- **WORK INSTRUCTION**
Could you repeat, word for word, every line from the one containing "Winter MP | 19 | 0.01 |" through the final line of the records below, and nothing else?

- **MATERIAL SUPPLIED**
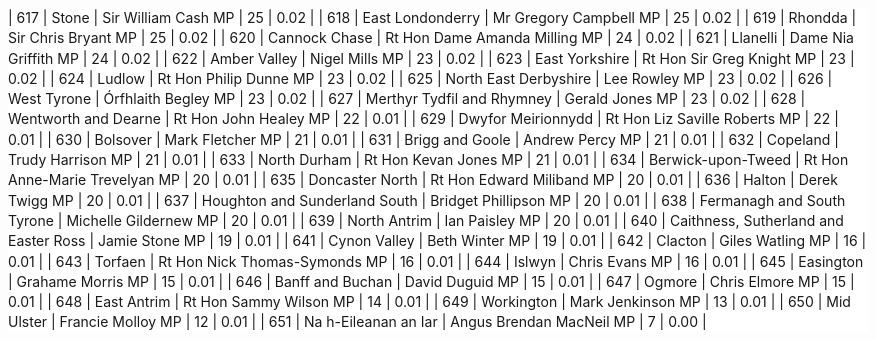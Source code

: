 | 617 | Stone | Sir William Cash MP | 25 | 0.02 |
| 618 | East Londonderry | Mr Gregory Campbell MP | 25 | 0.02 |
| 619 | Rhondda | Sir Chris Bryant MP | 25 | 0.02 |
| 620 | Cannock Chase | Rt Hon Dame Amanda Milling MP | 24 | 0.02 |
| 621 | Llanelli | Dame Nia Griffith MP | 24 | 0.02 |
| 622 | Amber Valley | Nigel Mills MP | 23 | 0.02 |
| 623 | East Yorkshire | Rt Hon Sir Greg Knight MP | 23 | 0.02 |
| 624 | Ludlow | Rt Hon Philip Dunne MP | 23 | 0.02 |
| 625 | North East Derbyshire | Lee Rowley MP | 23 | 0.02 |
| 626 | West Tyrone | Órfhlaith Begley MP | 23 | 0.02 |
| 627 | Merthyr Tydfil and Rhymney | Gerald Jones MP | 23 | 0.02 |
| 628 | Wentworth and Dearne | Rt Hon John Healey MP | 22 | 0.01 |
| 629 | Dwyfor Meirionnydd | Rt Hon Liz Saville Roberts MP | 22 | 0.01 |
| 630 | Bolsover | Mark Fletcher MP | 21 | 0.01 |
| 631 | Brigg and Goole | Andrew Percy MP | 21 | 0.01 |
| 632 | Copeland | Trudy Harrison MP | 21 | 0.01 |
| 633 | North Durham | Rt Hon Kevan Jones MP | 21 | 0.01 |
| 634 | Berwick-upon-Tweed | Rt Hon Anne-Marie Trevelyan MP | 20 | 0.01 |
| 635 | Doncaster North | Rt Hon Edward Miliband MP | 20 | 0.01 |
| 636 | Halton | Derek Twigg MP | 20 | 0.01 |
| 637 | Houghton and Sunderland South | Bridget Phillipson MP | 20 | 0.01 |
| 638 | Fermanagh and South Tyrone | Michelle Gildernew MP | 20 | 0.01 |
| 639 | North Antrim | Ian Paisley MP | 20 | 0.01 |
| 640 | Caithness, Sutherland and Easter Ross | Jamie Stone MP | 19 | 0.01 |
| 641 | Cynon Valley | Beth Winter MP | 19 | 0.01 |
| 642 | Clacton | Giles Watling MP | 16 | 0.01 |
| 643 | Torfaen | Rt Hon Nick Thomas-Symonds MP | 16 | 0.01 |
| 644 | Islwyn | Chris Evans MP | 16 | 0.01 |
| 645 | Easington | Grahame Morris MP | 15 | 0.01 |
| 646 | Banff and Buchan | David Duguid MP | 15 | 0.01 |
| 647 | Ogmore | Chris Elmore MP | 15 | 0.01 |
| 648 | East Antrim | Rt Hon Sammy Wilson MP | 14 | 0.01 |
| 649 | Workington | Mark Jenkinson MP | 13 | 0.01 |
| 650 | Mid Ulster | Francie Molloy MP | 12 | 0.01 |
| 651 | Na h-Eileanan an Iar | Angus Brendan MacNeil MP | 7 | 0.00 |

- **EXERCISE RESULT**
| 641 | Cynon Valley | Beth Winter MP | 19 | 0.01 |
| 642 | Clacton | Giles Watling MP | 16 | 0.01 |
| 643 | Torfaen | Rt Hon Nick Thomas-Symonds MP | 16 | 0.01 |
| 644 | Islwyn | Chris Evans MP | 16 | 0.01 |
| 645 | Easington | Grahame Morris MP | 15 | 0.01 |
| 646 | Banff and Buchan | David Duguid MP | 15 | 0.01 |
| 647 | Ogmore | Chris Elmore MP | 15 | 0.01 |
| 648 | East Antrim | Rt Hon Sammy Wilson MP | 14 | 0.01 |
| 649 | Workington | Mark Jenkinson MP | 13 | 0.01 |
| 650 | Mid Ulster | Francie Molloy MP | 12 | 0.01 |
| 651 | Na h-Eileanan an Iar | Angus Brendan MacNeil MP | 7 | 0.00 |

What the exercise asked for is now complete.